I am trying to modify standard operating system I/O streams encoding to UTF-8:

:- set_stream(user_input,  encoding(utf8)).
:- set_stream(user_output, encoding(utf8)).
:- set_stream(user_error,  encoding(utf8)).

There is no problem in Emacs prolog-mode / shell-mode, but errors in command-line:

1 ?- set_stream(user_input,  encoding(utf8)).
ERROR: No permission to encoding stream `user_input'
ERROR: In:
ERROR:   [10] set_stream(user_input,encoding(utf8))
ERROR:    [9] toplevel_call(user:user: ...) at c:/program files/swipl/boot/toplevel.pl:1117

Why is there a difference between Emacs and command line? Is there way to solve this problem for command-line?

Thanks.

My environment:

Windows 7 with command line 65001 (UTF8)

SWI-Prolog version 8.4.1 for x64-win64

It depends on whether you use swipl-win.exe or swipl.exe, but the result is AFAIK the same. Using swipl-win.exe I/O is bound to the SWI-Prolog console which exchanges text using wchar_t units.

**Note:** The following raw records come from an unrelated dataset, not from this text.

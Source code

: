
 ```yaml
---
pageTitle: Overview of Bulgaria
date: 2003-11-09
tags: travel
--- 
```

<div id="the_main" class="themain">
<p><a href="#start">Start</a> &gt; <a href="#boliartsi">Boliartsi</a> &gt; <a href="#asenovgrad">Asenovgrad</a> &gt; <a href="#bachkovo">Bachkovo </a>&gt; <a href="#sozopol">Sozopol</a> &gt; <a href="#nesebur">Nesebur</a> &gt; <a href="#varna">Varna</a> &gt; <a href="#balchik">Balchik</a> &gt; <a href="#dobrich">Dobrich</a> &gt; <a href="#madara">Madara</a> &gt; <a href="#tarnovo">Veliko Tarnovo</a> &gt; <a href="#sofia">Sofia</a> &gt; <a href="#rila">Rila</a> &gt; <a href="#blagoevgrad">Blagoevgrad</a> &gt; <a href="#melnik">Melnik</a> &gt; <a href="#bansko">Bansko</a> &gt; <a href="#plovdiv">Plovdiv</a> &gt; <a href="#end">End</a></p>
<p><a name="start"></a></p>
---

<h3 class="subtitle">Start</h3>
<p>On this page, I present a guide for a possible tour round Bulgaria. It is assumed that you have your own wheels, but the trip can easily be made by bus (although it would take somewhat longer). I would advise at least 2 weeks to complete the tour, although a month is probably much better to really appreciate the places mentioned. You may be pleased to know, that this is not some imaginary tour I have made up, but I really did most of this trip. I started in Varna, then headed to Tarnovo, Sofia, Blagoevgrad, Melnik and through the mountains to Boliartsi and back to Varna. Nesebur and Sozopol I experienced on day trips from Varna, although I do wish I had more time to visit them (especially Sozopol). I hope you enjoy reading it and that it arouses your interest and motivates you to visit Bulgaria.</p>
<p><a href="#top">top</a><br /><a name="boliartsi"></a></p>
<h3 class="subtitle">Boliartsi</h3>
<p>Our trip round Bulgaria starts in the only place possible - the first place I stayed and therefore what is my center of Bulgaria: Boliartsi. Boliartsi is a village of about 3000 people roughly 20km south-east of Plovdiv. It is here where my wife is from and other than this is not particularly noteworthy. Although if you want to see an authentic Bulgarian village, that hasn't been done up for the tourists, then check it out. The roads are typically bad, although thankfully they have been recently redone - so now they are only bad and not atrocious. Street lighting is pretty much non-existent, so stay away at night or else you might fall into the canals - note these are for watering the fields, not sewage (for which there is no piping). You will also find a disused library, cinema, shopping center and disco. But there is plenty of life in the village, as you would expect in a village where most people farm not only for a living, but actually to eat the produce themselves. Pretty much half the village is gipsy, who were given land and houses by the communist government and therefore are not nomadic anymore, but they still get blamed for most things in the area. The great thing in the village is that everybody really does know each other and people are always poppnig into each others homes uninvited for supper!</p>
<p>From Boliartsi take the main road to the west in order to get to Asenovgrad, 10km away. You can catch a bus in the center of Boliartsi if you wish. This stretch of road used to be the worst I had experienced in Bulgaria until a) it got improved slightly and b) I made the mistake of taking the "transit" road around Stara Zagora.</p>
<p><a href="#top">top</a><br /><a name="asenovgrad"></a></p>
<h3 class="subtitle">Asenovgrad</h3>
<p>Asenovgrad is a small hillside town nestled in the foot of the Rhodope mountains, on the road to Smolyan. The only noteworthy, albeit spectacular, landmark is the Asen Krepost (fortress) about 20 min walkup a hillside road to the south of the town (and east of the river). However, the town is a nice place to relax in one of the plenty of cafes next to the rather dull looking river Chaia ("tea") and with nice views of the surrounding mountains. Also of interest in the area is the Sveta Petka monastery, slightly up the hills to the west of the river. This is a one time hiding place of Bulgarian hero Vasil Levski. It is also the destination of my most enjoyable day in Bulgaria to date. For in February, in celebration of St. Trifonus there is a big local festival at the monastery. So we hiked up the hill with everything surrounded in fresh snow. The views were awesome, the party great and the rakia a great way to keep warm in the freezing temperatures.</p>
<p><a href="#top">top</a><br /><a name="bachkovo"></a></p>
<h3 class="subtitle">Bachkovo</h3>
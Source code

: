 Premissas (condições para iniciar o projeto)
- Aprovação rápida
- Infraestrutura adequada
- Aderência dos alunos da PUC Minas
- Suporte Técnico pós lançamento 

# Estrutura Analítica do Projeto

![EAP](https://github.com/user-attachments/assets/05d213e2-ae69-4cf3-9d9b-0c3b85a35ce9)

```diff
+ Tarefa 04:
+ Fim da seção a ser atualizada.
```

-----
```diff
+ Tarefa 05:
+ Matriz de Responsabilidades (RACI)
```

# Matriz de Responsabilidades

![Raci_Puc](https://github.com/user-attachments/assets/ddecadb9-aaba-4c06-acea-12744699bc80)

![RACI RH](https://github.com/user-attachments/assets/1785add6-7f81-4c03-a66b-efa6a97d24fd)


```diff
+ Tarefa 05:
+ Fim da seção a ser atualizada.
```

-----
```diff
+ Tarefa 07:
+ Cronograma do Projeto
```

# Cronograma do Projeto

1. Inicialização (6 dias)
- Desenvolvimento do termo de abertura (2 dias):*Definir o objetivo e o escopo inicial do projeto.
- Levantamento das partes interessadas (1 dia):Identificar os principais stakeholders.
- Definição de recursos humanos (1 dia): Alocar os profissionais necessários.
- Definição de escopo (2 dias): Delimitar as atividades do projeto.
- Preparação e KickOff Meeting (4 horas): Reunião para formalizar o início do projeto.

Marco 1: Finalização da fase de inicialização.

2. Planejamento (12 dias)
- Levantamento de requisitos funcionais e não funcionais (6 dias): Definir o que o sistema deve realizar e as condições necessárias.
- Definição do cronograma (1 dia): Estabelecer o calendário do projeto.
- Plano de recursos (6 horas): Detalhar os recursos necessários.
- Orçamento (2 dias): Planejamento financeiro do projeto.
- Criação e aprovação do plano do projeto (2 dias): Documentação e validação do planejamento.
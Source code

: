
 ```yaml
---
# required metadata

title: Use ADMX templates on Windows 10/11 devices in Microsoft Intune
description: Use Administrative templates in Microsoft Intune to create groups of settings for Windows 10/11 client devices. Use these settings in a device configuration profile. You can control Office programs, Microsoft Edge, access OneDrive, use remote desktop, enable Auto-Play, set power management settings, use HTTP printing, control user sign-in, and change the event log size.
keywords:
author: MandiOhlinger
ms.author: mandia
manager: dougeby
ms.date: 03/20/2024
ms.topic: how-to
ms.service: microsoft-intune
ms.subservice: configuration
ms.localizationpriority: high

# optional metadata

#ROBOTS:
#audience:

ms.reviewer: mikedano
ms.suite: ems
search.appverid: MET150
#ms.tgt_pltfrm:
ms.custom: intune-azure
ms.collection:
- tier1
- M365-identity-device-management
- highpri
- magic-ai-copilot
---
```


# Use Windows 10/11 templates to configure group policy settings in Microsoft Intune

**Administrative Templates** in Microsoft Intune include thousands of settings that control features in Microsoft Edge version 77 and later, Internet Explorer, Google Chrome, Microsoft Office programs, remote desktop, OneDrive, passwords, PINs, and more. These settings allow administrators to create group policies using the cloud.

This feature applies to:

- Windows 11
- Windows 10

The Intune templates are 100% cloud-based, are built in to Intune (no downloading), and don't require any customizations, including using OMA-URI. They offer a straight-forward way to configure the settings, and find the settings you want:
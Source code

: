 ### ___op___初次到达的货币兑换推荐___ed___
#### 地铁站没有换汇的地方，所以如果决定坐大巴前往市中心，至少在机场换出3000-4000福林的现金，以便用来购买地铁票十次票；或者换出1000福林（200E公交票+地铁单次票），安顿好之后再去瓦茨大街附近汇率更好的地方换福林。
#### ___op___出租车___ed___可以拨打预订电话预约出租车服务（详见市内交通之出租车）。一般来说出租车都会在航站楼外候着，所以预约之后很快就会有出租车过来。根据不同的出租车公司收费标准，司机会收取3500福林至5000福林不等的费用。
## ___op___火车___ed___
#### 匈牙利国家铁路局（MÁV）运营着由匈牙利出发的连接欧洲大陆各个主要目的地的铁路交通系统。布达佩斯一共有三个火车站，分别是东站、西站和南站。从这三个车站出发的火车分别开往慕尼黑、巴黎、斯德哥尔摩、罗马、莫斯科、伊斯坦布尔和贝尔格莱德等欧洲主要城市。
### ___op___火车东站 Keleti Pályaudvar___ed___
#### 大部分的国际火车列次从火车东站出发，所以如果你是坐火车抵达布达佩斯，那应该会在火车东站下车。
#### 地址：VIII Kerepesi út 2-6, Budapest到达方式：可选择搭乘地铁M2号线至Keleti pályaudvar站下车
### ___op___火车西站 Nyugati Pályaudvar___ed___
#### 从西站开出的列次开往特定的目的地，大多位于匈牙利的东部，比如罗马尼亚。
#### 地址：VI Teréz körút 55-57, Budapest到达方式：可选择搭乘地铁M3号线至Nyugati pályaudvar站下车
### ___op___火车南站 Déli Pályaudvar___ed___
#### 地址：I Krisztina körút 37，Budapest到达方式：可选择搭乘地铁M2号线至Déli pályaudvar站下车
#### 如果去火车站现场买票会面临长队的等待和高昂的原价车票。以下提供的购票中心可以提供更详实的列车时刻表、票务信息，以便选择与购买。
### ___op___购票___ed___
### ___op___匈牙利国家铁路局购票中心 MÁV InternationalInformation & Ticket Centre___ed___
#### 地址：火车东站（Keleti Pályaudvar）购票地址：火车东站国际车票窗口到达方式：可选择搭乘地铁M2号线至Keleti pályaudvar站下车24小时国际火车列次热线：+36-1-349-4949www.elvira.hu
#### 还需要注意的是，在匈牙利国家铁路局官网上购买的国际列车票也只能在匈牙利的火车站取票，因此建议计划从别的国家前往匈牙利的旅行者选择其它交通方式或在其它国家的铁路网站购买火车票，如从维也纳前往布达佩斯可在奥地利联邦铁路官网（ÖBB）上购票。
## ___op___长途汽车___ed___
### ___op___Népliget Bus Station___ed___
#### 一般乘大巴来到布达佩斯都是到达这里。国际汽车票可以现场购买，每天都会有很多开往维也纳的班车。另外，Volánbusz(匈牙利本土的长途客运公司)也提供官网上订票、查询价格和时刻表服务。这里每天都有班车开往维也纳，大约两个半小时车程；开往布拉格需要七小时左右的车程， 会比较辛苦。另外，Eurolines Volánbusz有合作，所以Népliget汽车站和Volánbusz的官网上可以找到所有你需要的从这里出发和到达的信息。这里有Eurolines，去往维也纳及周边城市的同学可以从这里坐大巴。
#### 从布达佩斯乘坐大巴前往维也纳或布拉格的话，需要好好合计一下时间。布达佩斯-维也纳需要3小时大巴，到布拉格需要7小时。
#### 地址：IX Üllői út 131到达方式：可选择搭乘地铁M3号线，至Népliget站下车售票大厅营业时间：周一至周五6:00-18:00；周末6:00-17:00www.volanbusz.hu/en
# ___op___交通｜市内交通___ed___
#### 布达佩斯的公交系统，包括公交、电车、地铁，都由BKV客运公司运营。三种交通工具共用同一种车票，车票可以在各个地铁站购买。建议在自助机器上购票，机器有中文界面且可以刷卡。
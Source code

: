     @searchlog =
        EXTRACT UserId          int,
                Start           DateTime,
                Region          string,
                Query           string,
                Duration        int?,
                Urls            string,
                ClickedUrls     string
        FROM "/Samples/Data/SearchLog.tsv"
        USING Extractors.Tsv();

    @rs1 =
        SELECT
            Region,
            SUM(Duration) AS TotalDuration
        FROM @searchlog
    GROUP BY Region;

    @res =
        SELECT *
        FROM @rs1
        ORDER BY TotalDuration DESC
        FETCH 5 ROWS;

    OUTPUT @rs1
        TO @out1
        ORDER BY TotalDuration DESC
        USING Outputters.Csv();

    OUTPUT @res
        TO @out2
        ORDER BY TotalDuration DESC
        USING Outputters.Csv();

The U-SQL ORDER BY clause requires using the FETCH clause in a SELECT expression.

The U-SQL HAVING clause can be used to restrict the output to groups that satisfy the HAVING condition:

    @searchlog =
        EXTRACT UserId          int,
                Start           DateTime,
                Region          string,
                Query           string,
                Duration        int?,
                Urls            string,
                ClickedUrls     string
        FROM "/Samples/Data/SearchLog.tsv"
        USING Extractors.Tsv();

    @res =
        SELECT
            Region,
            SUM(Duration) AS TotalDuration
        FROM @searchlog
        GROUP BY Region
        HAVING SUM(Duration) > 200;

Using swipl.exe, when you talk to a normal Windows console window it turns the encoding to wchar_t again and uses the Windows console Unicode API. Both should ensure all Unicode characters are exchanged correctly (well, in fact only those up to 0xffff). Only if I/O is bound to something else you can change the encoding.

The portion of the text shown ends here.